Dans les régimes démocratiques, dont les valeurs de liberté sont culturelles et historiques, elles commencent à remettre en cause des pans entiers du libéralisme. Pourquoi ? Tout simplement parce que les gouvernances démocratiques se découvrent l'obligation d'intervenir pour réguler le fonctionnement des marchés. Et parfois même à acheter des soutiens politiques par le biais d'une redistribution généreuse.
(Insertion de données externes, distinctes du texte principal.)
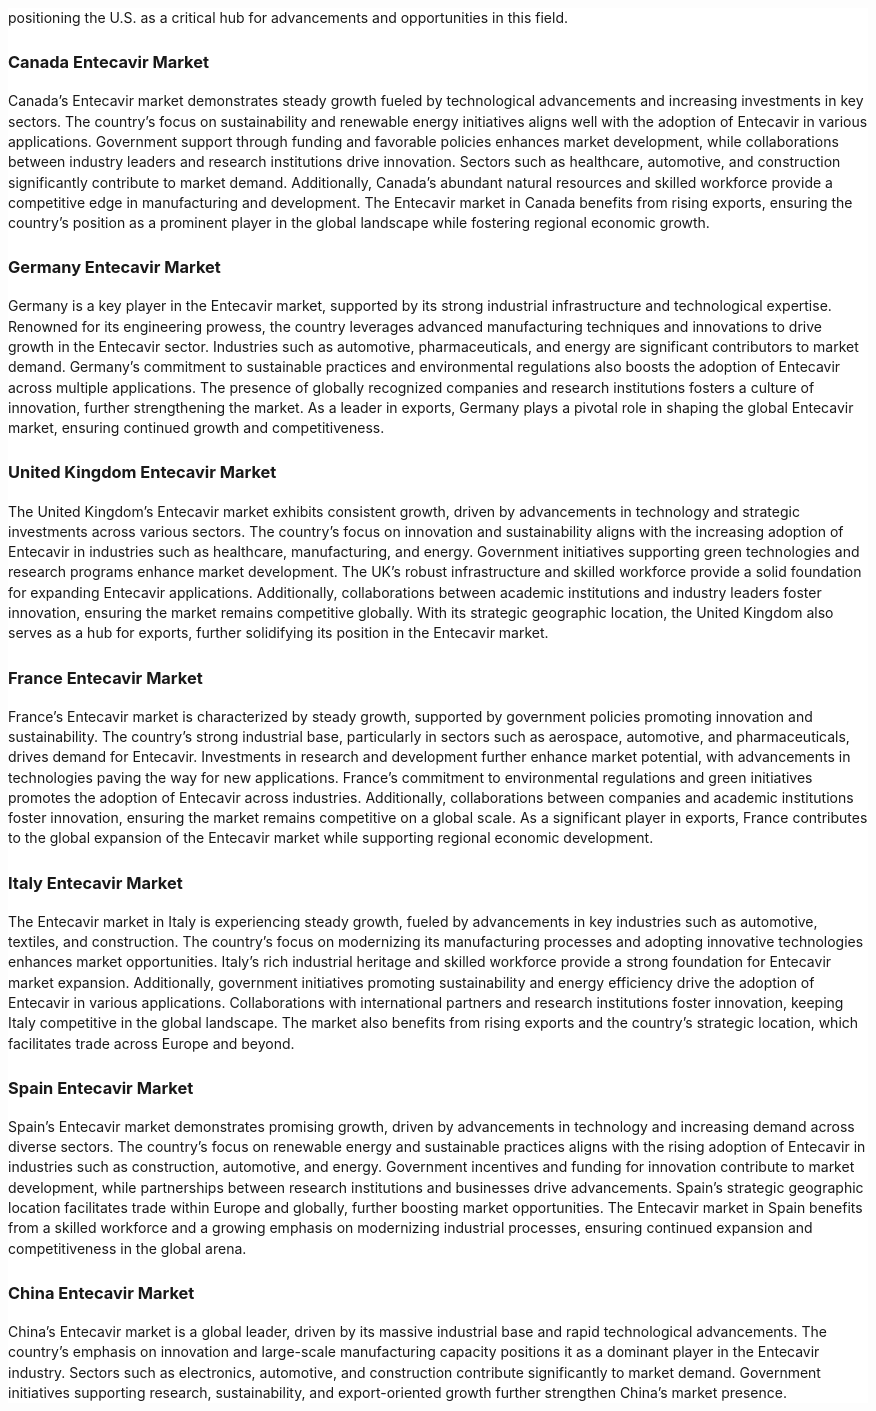 positioning the U.S. as a critical hub for advancements and opportunities in this field.</p><h3>Canada Entecavir Market</h3><p>Canada&rsquo;s Entecavir market demonstrates steady growth fueled by technological advancements and increasing investments in key sectors. The country&rsquo;s focus on sustainability and renewable energy initiatives aligns well with the adoption of Entecavir in various applications. Government support through funding and favorable policies enhances market development, while collaborations between industry leaders and research institutions drive innovation. Sectors such as healthcare, automotive, and construction significantly contribute to market demand. Additionally, Canada&rsquo;s abundant natural resources and skilled workforce provide a competitive edge in manufacturing and development. The Entecavir market in Canada benefits from rising exports, ensuring the country&rsquo;s position as a prominent player in the global landscape while fostering regional economic growth.</p><h3>Germany Entecavir Market</h3><p>Germany is a key player in the Entecavir market, supported by its strong industrial infrastructure and technological expertise. Renowned for its engineering prowess, the country leverages advanced manufacturing techniques and innovations to drive growth in the Entecavir sector. Industries such as automotive, pharmaceuticals, and energy are significant contributors to market demand. Germany&rsquo;s commitment to sustainable practices and environmental regulations also boosts the adoption of Entecavir across multiple applications. The presence of globally recognized companies and research institutions fosters a culture of innovation, further strengthening the market. As a leader in exports, Germany plays a pivotal role in shaping the global Entecavir market, ensuring continued growth and competitiveness.</p><h3>United Kingdom Entecavir Market</h3><p>The United Kingdom&rsquo;s Entecavir market exhibits consistent growth, driven by advancements in technology and strategic investments across various sectors. The country&rsquo;s focus on innovation and sustainability aligns with the increasing adoption of Entecavir in industries such as healthcare, manufacturing, and energy. Government initiatives supporting green technologies and research programs enhance market development. The UK&rsquo;s robust infrastructure and skilled workforce provide a solid foundation for expanding Entecavir applications. Additionally, collaborations between academic institutions and industry leaders foster innovation, ensuring the market remains competitive globally. With its strategic geographic location, the United Kingdom also serves as a hub for exports, further solidifying its position in the Entecavir market.</p><h3>France Entecavir Market</h3><p>France&rsquo;s Entecavir market is characterized by steady growth, supported by government policies promoting innovation and sustainability. The country&rsquo;s strong industrial base, particularly in sectors such as aerospace, automotive, and pharmaceuticals, drives demand for Entecavir. Investments in research and development further enhance market potential, with advancements in technologies paving the way for new applications. France&rsquo;s commitment to environmental regulations and green initiatives promotes the adoption of Entecavir across industries. Additionally, collaborations between companies and academic institutions foster innovation, ensuring the market remains competitive on a global scale. As a significant player in exports, France contributes to the global expansion of the Entecavir market while supporting regional economic development.</p><h3>Italy Entecavir Market</h3><p>The Entecavir market in Italy is experiencing steady growth, fueled by advancements in key industries such as automotive, textiles, and construction. The country&rsquo;s focus on modernizing its manufacturing processes and adopting innovative technologies enhances market opportunities. Italy&rsquo;s rich industrial heritage and skilled workforce provide a strong foundation for Entecavir market expansion. Additionally, government initiatives promoting sustainability and energy efficiency drive the adoption of Entecavir in various applications. Collaborations with international partners and research institutions foster innovation, keeping Italy competitive in the global landscape. The market also benefits from rising exports and the country&rsquo;s strategic location, which facilitates trade across Europe and beyond.</p><h3>Spain Entecavir Market</h3><p>Spain&rsquo;s Entecavir market demonstrates promising growth, driven by advancements in technology and increasing demand across diverse sectors. The country&rsquo;s focus on renewable energy and sustainable practices aligns with the rising adoption of Entecavir in industries such as construction, automotive, and energy. Government incentives and funding for innovation contribute to market development, while partnerships between research institutions and businesses drive advancements. Spain&rsquo;s strategic geographic location facilitates trade within Europe and globally, further boosting market opportunities. The Entecavir market in Spain benefits from a skilled workforce and a growing emphasis on modernizing industrial processes, ensuring continued expansion and competitiveness in the global arena.</p><h3>China Entecavir Market</h3><p>China&rsquo;s Entecavir market is a global leader, driven by its massive industrial base and rapid technological advancements. The country&rsquo;s emphasis on innovation and large-scale manufacturing capacity positions it as a dominant player in the Entecavir industry. Sectors such as electronics, automotive, and construction contribute significantly to market demand. Government initiatives supporting research, sustainability, and export-oriented growth further strengthen China&rsquo;s market presence.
À partir du moment où cette démocratie a besoin d'être appuyée par une majorité, la gouvernance aura la tentation de protéger ceux qui lui apportent la majorité : d'où la tentation démagogique ou populiste qui consiste à satisfaire une envie, un besoin, au risque de détruire une capacité de progrès.
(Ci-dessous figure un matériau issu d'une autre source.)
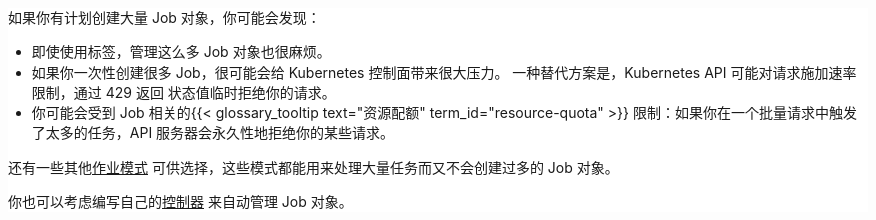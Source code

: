 如果你有计划创建大量 Job 对象，你可能会发现：


- 即使使用标签，管理这么多 Job 对象也很麻烦。
- 如果你一次性创建很多 Job，很可能会给 Kubernetes 控制面带来很大压力。
  一种替代方案是，Kubernetes API 可能对请求施加速率限制，通过 429 返回
  状态值临时拒绝你的请求。
- 你可能会受到 Job 相关的{{< glossary_tooltip text="资源配额" term_id="resource-quota" >}}
  限制：如果你在一个批量请求中触发了太多的任务，API 服务器会永久性地拒绝你的某些请求。


还有一些其他[作业模式](/zh-cn/docs/concepts/workloads/controllers/job/#job-patterns)
可供选择，这些模式都能用来处理大量任务而又不会创建过多的 Job 对象。

你也可以考虑编写自己的[控制器](/zh-cn/docs/concepts/architecture/controller/)
来自动管理 Job 对象。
Nous sommes entrés dans une époque compliquée à équilibrer le partage du progrès pour tous, ce qui devrait être le moteur comme au temps des Trente Glorieuses.

D'un côté, il faut respecter les forces du marché qui expriment des solutions pour des problèmes immédiats. Mais de l'autre, il ne faut pas insulter l'avenir. D'un côté, une mondialisation qui fabrique pour une moitié du monde du pouvoir d'achat. De l'autre, une mondialisation qui travaille tellement vite et fort qu'elle fabrique le réchauffement climatique qu'il va falloir combattre. Pour les uns, la fin du monde, pour les autres, la fin du mois. Avec des structures politiques fragiles pour gérer les démocraties dans la tempête et une mondialisation qui freine les flux d'échanges. On s'aperçoit que si l'économie de marché est mise à mal dans certains pays, les valeurs de la démocratie sont moins respectées qu'il y a un siècle. Notamment dans les vieux pays où la démocratie a été installée en premier. Beaucoup de ces démocraties (la France, la Grande-Bretagne, l'Allemagne, et même les États-Unis) ne respectent plus les valeurs du libéralisme. Ces démocraties laissent les États intervenir dans la gestion quotidienne comme jamais depuis la révolution industrielle. Les États se mêlent de tout et de rien, ils redistribuent plus de la moitié des richesses produites (c'est vrai en France, un peu moins ailleurs), ils consomment et vivent à crédit... La pandémie du Covid-19 et les crises financières successives et systémiques nous ont apporté des habitudes d'États providence omniprésents mais qui asphyxient les capacités d'innovation et de progrès. En renforçant un pouvoir d'intervention énorme, par la fiscalité, les normes, les aides et les subventions, l'État hypothèque la concurrence des initiatives privées et empêche au marché de fonctionner.